» **What you have to do**:
With "products" as the search word, show every line of the material that has it.

» **Data for analysis**:
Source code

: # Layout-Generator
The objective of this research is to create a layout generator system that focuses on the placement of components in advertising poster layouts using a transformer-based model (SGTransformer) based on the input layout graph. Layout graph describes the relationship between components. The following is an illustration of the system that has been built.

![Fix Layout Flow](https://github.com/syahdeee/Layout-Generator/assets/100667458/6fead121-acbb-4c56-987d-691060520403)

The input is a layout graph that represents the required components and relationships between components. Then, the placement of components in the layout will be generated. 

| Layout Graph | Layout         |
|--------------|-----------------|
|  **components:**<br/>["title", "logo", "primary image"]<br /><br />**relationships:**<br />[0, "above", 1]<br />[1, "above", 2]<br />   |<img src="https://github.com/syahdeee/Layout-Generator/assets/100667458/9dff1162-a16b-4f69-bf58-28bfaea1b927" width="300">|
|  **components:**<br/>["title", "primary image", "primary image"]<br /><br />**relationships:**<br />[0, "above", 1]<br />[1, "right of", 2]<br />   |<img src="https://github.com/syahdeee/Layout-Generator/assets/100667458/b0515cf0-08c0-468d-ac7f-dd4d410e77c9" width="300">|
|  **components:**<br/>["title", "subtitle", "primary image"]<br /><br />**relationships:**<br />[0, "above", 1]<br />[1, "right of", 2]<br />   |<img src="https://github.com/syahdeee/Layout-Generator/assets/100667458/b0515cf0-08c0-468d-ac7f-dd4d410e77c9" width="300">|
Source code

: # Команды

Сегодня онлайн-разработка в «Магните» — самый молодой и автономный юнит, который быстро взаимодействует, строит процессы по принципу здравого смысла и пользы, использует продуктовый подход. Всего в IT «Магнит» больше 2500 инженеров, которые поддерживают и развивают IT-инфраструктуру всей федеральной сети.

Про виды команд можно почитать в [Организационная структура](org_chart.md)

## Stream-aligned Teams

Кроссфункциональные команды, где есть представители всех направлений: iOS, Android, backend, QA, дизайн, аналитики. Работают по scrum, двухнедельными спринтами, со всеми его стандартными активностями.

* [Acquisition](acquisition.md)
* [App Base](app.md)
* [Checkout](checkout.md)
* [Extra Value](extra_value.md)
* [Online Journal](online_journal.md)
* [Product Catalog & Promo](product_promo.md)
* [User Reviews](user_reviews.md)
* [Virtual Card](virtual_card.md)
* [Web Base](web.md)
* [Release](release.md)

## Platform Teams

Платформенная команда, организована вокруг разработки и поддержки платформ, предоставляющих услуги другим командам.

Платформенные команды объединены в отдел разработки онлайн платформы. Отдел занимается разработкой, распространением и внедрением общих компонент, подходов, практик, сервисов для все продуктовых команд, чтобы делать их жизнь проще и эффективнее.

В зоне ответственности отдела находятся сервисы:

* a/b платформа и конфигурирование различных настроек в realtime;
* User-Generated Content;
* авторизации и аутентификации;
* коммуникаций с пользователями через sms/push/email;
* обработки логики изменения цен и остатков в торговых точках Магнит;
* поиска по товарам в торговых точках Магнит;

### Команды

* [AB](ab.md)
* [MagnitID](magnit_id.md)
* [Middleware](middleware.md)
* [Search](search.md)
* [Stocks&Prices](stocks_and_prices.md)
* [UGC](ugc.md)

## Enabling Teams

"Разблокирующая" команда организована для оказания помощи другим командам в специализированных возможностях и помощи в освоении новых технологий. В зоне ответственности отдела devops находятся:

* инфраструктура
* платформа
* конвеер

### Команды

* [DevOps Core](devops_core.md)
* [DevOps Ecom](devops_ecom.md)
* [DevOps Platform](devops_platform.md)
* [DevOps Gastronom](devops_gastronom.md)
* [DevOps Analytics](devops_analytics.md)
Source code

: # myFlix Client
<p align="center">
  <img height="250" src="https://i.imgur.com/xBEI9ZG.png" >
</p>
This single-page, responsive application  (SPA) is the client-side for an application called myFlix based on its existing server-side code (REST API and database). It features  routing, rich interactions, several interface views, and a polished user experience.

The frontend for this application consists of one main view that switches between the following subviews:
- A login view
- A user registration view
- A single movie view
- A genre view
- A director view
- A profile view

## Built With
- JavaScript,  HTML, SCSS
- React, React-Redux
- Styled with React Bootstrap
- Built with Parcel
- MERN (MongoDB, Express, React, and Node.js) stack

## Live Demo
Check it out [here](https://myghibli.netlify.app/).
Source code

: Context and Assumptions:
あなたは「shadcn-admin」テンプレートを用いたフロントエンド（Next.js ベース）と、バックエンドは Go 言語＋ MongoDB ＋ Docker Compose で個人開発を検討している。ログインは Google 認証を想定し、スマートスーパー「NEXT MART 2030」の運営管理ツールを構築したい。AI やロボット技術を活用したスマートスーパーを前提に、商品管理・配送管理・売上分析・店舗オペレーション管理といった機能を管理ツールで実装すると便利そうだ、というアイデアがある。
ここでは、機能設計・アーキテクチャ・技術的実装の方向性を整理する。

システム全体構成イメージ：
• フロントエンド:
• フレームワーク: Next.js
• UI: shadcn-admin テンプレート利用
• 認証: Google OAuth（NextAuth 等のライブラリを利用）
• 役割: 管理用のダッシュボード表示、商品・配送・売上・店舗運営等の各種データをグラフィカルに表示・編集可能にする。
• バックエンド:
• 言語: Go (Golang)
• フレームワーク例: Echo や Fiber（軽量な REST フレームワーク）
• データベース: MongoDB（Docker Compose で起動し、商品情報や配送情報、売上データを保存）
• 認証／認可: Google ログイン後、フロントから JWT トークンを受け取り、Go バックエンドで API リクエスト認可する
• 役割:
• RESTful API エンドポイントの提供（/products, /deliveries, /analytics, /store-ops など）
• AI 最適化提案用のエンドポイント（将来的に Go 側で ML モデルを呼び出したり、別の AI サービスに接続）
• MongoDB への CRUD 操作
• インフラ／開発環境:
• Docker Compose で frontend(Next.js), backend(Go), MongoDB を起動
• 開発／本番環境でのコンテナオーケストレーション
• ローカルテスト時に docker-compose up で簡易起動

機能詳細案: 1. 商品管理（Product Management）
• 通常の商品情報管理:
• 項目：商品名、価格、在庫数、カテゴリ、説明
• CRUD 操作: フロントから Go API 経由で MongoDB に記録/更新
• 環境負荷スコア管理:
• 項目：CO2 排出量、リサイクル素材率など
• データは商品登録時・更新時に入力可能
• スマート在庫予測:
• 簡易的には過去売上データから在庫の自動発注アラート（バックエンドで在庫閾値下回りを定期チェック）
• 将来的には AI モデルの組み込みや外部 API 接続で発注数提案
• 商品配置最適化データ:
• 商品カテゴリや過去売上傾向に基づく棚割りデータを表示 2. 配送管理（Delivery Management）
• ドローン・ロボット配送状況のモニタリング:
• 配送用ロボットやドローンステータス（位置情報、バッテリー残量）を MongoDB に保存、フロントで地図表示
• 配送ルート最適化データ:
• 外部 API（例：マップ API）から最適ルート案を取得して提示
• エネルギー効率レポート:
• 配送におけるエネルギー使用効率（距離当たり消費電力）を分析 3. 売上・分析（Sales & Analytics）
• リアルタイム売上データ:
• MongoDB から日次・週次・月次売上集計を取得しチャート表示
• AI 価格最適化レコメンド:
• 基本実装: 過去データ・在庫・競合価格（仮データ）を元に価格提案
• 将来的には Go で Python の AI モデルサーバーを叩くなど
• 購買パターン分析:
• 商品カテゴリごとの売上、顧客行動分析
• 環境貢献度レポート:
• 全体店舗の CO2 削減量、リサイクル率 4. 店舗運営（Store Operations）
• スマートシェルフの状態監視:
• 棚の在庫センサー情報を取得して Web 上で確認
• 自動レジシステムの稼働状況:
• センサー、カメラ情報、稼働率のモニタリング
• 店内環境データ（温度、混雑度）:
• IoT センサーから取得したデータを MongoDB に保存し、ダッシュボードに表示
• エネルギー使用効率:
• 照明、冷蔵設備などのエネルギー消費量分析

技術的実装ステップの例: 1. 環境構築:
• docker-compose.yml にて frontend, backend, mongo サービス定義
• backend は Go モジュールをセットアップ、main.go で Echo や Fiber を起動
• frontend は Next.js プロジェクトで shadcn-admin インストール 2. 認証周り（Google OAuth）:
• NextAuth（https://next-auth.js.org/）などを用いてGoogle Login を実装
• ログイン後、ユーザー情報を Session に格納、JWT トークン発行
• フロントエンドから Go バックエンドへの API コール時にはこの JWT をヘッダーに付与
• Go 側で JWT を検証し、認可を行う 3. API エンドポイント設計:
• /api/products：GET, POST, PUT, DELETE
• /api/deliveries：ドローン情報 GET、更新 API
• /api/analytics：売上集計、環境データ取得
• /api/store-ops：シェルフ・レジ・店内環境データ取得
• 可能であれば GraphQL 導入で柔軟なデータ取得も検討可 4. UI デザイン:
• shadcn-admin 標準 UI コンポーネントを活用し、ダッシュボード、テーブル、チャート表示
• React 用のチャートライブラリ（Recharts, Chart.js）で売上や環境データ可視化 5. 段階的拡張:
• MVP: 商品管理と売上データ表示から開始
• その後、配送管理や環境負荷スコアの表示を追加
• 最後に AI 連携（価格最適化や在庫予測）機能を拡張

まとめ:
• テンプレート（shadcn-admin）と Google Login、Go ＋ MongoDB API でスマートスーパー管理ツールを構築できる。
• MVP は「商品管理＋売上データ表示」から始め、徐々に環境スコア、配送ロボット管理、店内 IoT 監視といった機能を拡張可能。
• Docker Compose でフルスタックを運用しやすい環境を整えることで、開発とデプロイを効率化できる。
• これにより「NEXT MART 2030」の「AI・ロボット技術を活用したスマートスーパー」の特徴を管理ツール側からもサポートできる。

» **Solution to the exercise**:
• RESTful API エンドポイントの提供（/products, /deliveries, /analytics, /store-ops など）
• /api/products：GET, POST, PUT, DELETE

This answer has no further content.